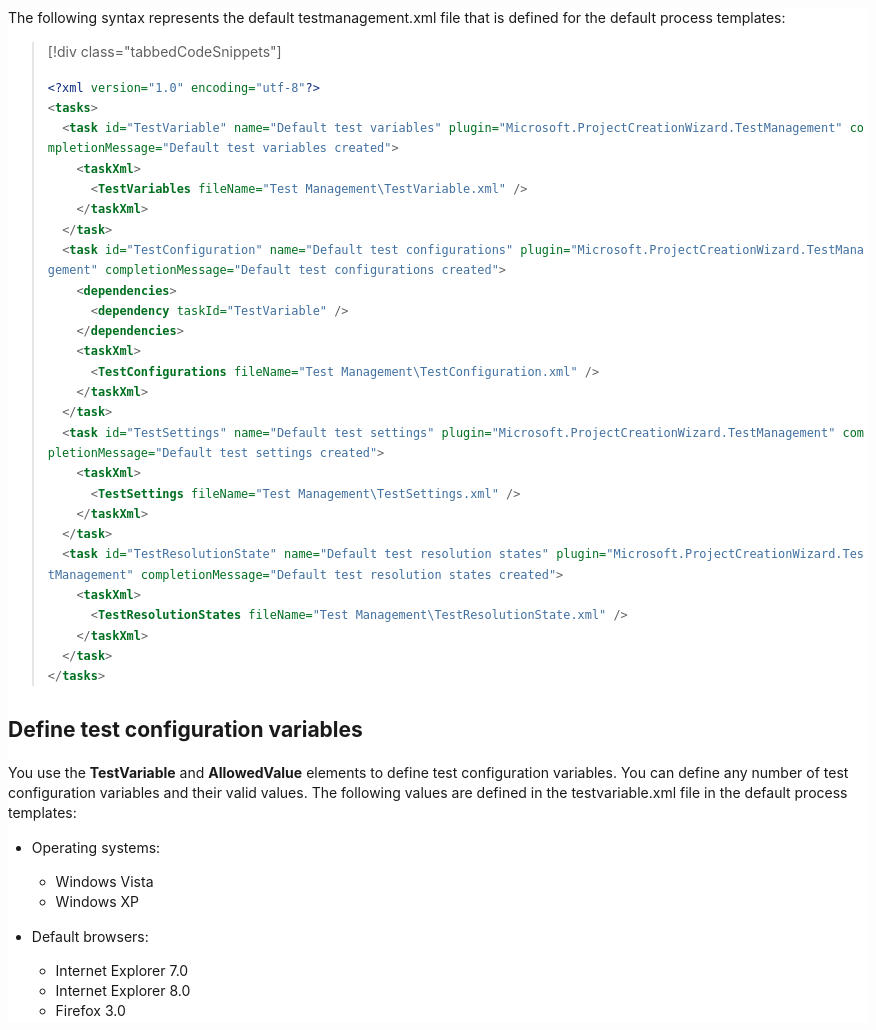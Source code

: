  The following syntax represents the default testmanagement.xml file that is defined for the default process templates:  
  
> [!div class="tabbedCodeSnippets"]
> ```XML 
> <?xml version="1.0" encoding="utf-8"?>  
> <tasks>  
>   <task id="TestVariable" name="Default test variables" plugin="Microsoft.ProjectCreationWizard.TestManagement" completionMessage="Default test variables created">  
>     <taskXml>  
>       <TestVariables fileName="Test Management\TestVariable.xml" />  
>     </taskXml>  
>   </task>  
>   <task id="TestConfiguration" name="Default test configurations" plugin="Microsoft.ProjectCreationWizard.TestManagement" completionMessage="Default test configurations created">  
>     <dependencies>  
>       <dependency taskId="TestVariable" />  
>     </dependencies>  
>     <taskXml>  
>       <TestConfigurations fileName="Test Management\TestConfiguration.xml" />  
>     </taskXml>  
>   </task>  
>   <task id="TestSettings" name="Default test settings" plugin="Microsoft.ProjectCreationWizard.TestManagement" completionMessage="Default test settings created">  
>     <taskXml>  
>       <TestSettings fileName="Test Management\TestSettings.xml" />  
>     </taskXml>  
>   </task>  
>   <task id="TestResolutionState" name="Default test resolution states" plugin="Microsoft.ProjectCreationWizard.TestManagement" completionMessage="Default test resolution states created">  
>     <taskXml>  
>       <TestResolutionStates fileName="Test Management\TestResolutionState.xml" />  
>     </taskXml>  
>   </task>  
> </tasks>  
> ```  
  
<a name="TestEnvironments"></a> 
##  Define test configuration variables  
 You use the **TestVariable** and **AllowedValue** elements to define test configuration variables. You can define any number of test configuration variables and their valid values. The following values are defined in the testvariable.xml file in the default process templates:  
  
- Operating systems:   
  -   Windows Vista   
  -   Windows XP  
  
- Default browsers:    
  -   Internet Explorer 7.0   
  -   Internet Explorer 8.0   
  -   Firefox 3.0  
  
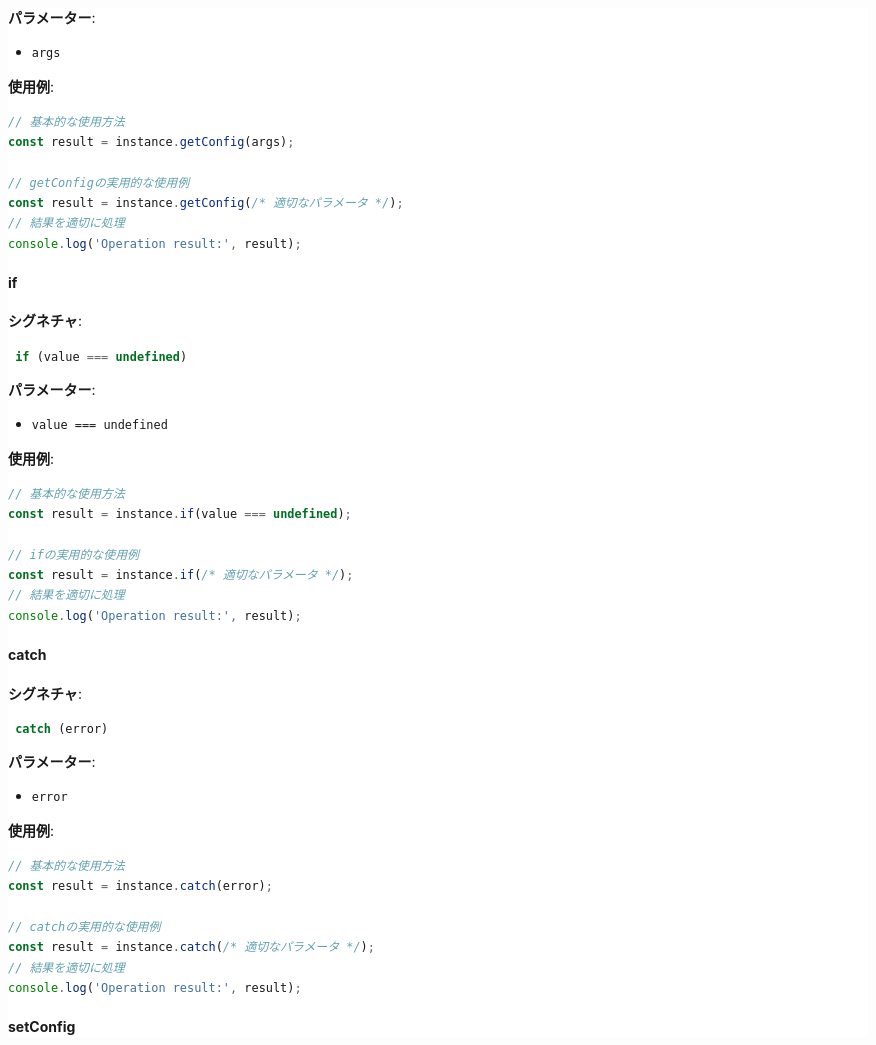 **パラメーター**:
- `args`

**使用例**:
```javascript
// 基本的な使用方法
const result = instance.getConfig(args);

// getConfigの実用的な使用例
const result = instance.getConfig(/* 適切なパラメータ */);
// 結果を適切に処理
console.log('Operation result:', result);
```

#### if

**シグネチャ**:
```javascript
 if (value === undefined)
```

**パラメーター**:
- `value === undefined`

**使用例**:
```javascript
// 基本的な使用方法
const result = instance.if(value === undefined);

// ifの実用的な使用例
const result = instance.if(/* 適切なパラメータ */);
// 結果を適切に処理
console.log('Operation result:', result);
```

#### catch

**シグネチャ**:
```javascript
 catch (error)
```

**パラメーター**:
- `error`

**使用例**:
```javascript
// 基本的な使用方法
const result = instance.catch(error);

// catchの実用的な使用例
const result = instance.catch(/* 適切なパラメータ */);
// 結果を適切に処理
console.log('Operation result:', result);
```

#### setConfig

(TASK DETAILS) None of the pictures should be kept; reproduce all the remaining material exactly.

(SOLUTION FOR THIS TASK)
Source code

:  The following syntax represents the default testmanagement.xml file that is defined for the default process templates:  
  
> [!div class="tabbedCodeSnippets"]
> ```XML 
> <?xml version="1.0" encoding="utf-8"?>  
> <tasks>  
>   <task id="TestVariable" name="Default test variables" plugin="Microsoft.ProjectCreationWizard.TestManagement" completionMessage="Default test variables created">  
>     <taskXml>  
>       <TestVariables fileName="Test Management\TestVariable.xml" />  
>     </taskXml>  
>   </task>  
>   <task id="TestConfiguration" name="Default test configurations" plugin="Microsoft.ProjectCreationWizard.TestManagement" completionMessage="Default test configurations created">  
>     <dependencies>  
>       <dependency taskId="TestVariable" />  
>     </dependencies>  
>     <taskXml>  
>       <TestConfigurations fileName="Test Management\TestConfiguration.xml" />  
>     </taskXml>  
>   </task>  
>   <task id="TestSettings" name="Default test settings" plugin="Microsoft.ProjectCreationWizard.TestManagement" completionMessage="Default test settings created">  
>     <taskXml>  
>       <TestSettings fileName="Test Management\TestSettings.xml" />  
>     </taskXml>  
>   </task>  
>   <task id="TestResolutionState" name="Default test resolution states" plugin="Microsoft.ProjectCreationWizard.TestManagement" completionMessage="Default test resolution states created">  
>     <taskXml>  
>       <TestResolutionStates fileName="Test Management\TestResolutionState.xml" />  
>     </taskXml>  
>   </task>  
> </tasks>  
> ```  
  
<a name="TestEnvironments"></a> 
##  Define test configuration variables  
 You use the **TestVariable** and **AllowedValue** elements to define test configuration variables. You can define any number of test configuration variables and their valid values. The following values are defined in the testvariable.xml file in the default process templates:  
  
- Operating systems:   
  -   Windows Vista   
  -   Windows XP  
  
- Default browsers:    
  -   Internet Explorer 7.0   
  -   Internet Explorer 8.0   
  -   Firefox 3.0  
  
 **パラメーター**:
- `args`

**使用例**:
```javascript
// 基本的な使用方法
const result = instance.getConfig(args);

// getConfigの実用的な使用例
const result = instance.getConfig(/* 適切なパラメータ */);
// 結果を適切に処理
console.log('Operation result:', result);
```

#### if

**シグネチャ**:
```javascript
 if (value === undefined)
```

**パラメーター**:
- `value === undefined`

**使用例**:
```javascript
// 基本的な使用方法
const result = instance.if(value === undefined);

// ifの実用的な使用例
const result = instance.if(/* 適切なパラメータ */);
// 結果を適切に処理
console.log('Operation result:', result);
```

#### catch

**シグネチャ**:
```javascript
 catch (error)
```

**パラメーター**:
- `error`

**使用例**:
```javascript
// 基本的な使用方法
const result = instance.catch(error);

// catchの実用的な使用例
const result = instance.catch(/* 適切なパラメータ */);
// 結果を適切に処理
console.log('Operation result:', result);
```

#### setConfig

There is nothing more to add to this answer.